Directors of corporations are expected, at all times, to act in accordance with their fiduciary duties. Fiduciary duties is a common law term which has been construed to mean that directors are expected to act “in good faith,” in the best interest of the company or corporation, and to exercise their power as director with the same level of care that an ordinary person would exhibit in the same situation.
In addressing loyalty and care, the first two parts of fiduciary duties, acting in good faith and in the best interest of the corporation, have become the “loyalty” part of “loyalty and care.” The third part, acting with the level of care of a similar or ordinary person in the same situation, has become the “care” portion of fiduciary duties.

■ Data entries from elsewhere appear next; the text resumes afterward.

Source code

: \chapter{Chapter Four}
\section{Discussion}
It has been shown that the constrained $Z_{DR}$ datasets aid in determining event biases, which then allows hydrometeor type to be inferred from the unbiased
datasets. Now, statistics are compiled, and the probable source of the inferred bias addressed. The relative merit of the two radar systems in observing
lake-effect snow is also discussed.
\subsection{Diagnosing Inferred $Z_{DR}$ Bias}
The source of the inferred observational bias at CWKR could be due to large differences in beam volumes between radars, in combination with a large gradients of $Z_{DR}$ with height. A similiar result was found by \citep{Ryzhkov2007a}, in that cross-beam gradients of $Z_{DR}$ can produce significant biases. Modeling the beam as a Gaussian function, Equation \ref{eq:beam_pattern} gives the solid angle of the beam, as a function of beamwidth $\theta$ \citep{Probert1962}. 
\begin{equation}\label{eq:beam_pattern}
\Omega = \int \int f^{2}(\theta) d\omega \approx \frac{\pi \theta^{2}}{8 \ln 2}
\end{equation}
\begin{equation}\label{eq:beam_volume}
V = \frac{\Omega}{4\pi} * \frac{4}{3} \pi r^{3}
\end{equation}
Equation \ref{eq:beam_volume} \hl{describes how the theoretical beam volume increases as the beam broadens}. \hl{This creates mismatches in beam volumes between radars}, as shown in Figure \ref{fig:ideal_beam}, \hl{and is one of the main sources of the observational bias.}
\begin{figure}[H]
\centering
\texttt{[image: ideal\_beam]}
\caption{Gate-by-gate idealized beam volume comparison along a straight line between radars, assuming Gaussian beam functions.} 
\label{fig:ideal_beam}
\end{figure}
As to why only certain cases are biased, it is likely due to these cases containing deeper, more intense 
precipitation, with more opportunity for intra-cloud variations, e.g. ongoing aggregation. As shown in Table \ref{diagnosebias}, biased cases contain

Care is much easier to understand and explain than the other two areas. Basically, the duty that the director is supposed to meet is the same standard as the “reasonable person” standard in determining simple negligence cases. If the director meets what an ordinary person would have done then he or she has not breached the fiduciary duty of care. If the level of an ordinary person is not met, then the fiduciary duty of care has been breached.
In exercising the duty of care, management board is expected to gather as much information as possible. In the Caremark cases, it was determined that a corporation or board of directors can’t sit on its hands and wait for the information it needs to come to it. The board must actively go out and get the information in order not to breach the duty of care.
Loyalty is slightly harder to explain in a paragraph than care. Loyalty means that the director must always act in the best interest of the corporation. If there is a conflict of interest that might benefit the director more than the corporation if it ends up one way, then the director is expected to act in the absolute best interest of the corporation.
For example, if a corporate opportunity arises but is presented to a director outside of his or her capacity as director of a corporation but rather as an individual, the director is expected to refuse the corporate opportunity. If possible, and if it is legal, the director should actually try to ensure that opportunity for the corporation. A simple opportunity becomes a corporate opportunity when the opportunity presented is in the same line of business as the corporation or the corporation has an interest or expectancy in the opportunity.